**YOUR OBJECTIVE**.
Copy out exactly the lines spanning the line with "https://github.com/tiby312/gridlock" to the line with "summary: Обучение программирование", inclusive, from the data underneath, with no pictures.

**Saved entries**.
+ + + +

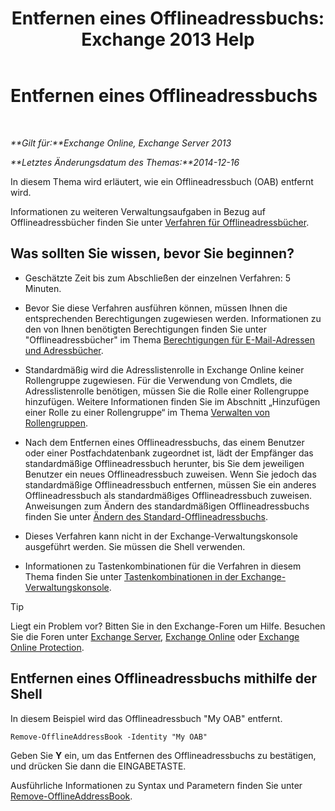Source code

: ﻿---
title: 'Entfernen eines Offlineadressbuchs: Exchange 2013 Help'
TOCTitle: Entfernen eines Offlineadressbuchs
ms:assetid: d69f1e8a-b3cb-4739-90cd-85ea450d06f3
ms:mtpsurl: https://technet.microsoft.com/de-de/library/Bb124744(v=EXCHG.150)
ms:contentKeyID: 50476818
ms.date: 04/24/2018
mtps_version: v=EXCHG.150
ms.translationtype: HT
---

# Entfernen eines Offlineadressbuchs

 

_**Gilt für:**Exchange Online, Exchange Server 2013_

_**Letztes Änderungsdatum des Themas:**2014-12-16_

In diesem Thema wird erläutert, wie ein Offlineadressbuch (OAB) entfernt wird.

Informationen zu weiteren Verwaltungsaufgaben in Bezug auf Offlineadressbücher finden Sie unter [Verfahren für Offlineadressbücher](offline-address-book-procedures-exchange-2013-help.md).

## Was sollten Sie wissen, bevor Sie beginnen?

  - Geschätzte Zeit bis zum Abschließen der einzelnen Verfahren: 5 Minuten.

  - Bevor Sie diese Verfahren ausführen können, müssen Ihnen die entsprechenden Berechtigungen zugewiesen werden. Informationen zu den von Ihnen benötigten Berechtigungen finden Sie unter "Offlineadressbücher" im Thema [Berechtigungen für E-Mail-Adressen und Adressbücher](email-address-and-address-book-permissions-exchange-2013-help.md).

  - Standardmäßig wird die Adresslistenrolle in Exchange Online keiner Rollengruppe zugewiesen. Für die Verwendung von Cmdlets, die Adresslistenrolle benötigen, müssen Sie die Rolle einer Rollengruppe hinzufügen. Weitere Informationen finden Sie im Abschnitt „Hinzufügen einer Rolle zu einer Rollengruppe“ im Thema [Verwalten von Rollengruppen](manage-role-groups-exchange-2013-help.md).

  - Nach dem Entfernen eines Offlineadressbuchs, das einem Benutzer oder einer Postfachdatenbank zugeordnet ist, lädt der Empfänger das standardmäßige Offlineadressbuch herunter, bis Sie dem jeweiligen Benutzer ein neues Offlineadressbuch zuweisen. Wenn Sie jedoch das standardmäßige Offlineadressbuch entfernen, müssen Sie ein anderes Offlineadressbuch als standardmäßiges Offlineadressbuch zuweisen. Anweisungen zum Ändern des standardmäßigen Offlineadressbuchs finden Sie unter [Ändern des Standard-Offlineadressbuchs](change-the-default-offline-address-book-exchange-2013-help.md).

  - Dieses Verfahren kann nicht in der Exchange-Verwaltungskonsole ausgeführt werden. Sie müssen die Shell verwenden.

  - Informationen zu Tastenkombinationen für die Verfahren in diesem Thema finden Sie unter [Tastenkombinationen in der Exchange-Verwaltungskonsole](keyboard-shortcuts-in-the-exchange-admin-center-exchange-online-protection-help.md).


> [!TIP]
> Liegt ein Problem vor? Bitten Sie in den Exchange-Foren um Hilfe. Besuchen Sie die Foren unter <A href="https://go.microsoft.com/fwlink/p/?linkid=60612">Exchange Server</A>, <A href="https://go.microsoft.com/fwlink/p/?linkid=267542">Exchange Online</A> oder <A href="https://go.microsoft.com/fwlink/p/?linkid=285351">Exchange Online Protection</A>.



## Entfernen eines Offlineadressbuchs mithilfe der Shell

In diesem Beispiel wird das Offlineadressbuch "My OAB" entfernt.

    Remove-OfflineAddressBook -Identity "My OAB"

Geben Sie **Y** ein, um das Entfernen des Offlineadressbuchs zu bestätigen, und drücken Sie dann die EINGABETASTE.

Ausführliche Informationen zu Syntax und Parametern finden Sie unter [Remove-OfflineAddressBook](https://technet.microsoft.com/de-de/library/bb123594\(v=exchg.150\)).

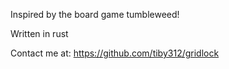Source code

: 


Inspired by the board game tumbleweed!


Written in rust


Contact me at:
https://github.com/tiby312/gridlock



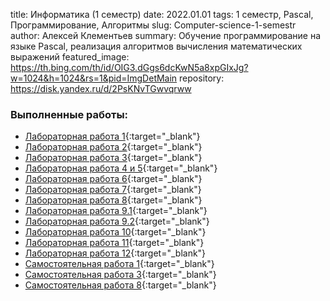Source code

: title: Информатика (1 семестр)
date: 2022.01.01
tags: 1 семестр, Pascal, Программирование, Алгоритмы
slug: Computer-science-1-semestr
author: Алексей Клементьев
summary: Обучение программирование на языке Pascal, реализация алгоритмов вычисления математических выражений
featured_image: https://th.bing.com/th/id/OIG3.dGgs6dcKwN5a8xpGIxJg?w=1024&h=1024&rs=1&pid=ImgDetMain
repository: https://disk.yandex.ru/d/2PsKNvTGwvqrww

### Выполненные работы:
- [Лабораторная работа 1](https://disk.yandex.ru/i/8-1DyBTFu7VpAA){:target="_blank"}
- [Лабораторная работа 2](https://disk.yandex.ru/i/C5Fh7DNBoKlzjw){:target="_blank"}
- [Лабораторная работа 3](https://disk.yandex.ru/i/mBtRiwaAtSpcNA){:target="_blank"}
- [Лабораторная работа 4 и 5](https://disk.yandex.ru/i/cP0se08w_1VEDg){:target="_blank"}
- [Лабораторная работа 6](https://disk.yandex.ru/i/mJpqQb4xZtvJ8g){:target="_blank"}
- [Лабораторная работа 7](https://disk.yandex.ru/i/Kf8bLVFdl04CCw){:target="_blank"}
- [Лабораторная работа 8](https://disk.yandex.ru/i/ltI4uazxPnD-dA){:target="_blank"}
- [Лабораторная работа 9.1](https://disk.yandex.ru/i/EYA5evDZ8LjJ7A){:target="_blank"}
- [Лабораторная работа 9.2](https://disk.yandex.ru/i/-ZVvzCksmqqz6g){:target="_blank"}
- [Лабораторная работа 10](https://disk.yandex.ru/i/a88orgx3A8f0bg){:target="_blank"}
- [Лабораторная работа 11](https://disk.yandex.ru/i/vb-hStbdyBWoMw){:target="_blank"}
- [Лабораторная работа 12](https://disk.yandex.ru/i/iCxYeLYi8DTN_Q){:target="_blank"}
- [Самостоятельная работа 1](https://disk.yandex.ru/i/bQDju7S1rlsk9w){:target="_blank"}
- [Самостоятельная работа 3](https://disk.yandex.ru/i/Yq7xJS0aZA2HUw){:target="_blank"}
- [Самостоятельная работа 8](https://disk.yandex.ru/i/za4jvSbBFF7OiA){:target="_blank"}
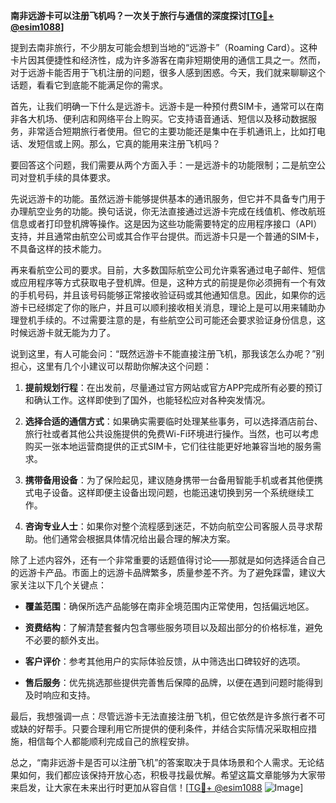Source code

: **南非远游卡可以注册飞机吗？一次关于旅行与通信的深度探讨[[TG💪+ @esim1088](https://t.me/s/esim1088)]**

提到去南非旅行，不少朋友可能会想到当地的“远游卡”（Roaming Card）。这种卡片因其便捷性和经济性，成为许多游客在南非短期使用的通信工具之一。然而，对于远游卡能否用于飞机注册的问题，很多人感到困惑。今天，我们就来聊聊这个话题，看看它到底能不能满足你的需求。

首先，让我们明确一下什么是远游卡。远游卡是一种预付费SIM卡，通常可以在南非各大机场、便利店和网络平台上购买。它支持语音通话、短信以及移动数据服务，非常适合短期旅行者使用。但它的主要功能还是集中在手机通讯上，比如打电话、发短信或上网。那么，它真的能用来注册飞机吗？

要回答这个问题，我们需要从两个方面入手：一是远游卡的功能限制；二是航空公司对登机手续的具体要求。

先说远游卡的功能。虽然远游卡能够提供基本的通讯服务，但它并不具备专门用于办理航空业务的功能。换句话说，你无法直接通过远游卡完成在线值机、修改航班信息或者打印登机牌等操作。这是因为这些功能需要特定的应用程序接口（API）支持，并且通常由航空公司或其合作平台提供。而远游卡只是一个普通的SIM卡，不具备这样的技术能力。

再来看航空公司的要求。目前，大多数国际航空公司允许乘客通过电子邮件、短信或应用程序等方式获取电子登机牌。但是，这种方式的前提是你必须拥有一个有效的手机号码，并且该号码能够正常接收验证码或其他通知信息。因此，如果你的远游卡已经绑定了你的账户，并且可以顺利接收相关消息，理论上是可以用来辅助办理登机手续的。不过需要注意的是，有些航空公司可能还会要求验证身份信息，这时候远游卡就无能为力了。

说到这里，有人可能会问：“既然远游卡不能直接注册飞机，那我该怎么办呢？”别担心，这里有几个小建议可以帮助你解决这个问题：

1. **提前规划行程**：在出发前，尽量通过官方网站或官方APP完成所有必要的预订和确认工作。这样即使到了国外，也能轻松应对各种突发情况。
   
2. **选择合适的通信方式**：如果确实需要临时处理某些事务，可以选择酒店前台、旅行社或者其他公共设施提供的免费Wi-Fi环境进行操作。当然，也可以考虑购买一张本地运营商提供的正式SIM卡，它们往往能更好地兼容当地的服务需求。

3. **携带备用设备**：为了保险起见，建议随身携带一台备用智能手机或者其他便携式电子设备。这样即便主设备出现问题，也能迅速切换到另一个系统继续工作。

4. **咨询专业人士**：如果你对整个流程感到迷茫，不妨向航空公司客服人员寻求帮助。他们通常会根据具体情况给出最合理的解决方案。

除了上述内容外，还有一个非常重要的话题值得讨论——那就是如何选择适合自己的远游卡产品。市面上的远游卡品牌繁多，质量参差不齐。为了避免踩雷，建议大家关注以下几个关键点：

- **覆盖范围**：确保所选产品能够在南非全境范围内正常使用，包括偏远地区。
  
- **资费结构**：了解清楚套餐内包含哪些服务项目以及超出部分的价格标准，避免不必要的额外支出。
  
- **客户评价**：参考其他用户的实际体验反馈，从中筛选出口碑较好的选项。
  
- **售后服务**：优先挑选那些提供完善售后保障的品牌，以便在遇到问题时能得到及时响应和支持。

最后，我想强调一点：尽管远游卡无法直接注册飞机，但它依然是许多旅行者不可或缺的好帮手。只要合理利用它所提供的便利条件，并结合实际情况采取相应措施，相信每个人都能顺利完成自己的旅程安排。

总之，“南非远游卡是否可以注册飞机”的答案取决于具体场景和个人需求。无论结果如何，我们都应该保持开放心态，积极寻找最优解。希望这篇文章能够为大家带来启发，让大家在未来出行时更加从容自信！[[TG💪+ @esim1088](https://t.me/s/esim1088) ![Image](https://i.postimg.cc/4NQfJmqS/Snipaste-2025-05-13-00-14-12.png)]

+ + + +

**TASK ANSWER**.
https://github.com/tiby312/gridlock



Source code

: title: Информатика (1 семестр)
date: 2022.01.01
tags: 1 семестр, Pascal, Программирование, Алгоритмы
slug: Computer-science-1-semestr
author: Алексей Клементьев
summary: Обучение программирование на языке Pascal, реализация алгоритмов вычисления математических выражений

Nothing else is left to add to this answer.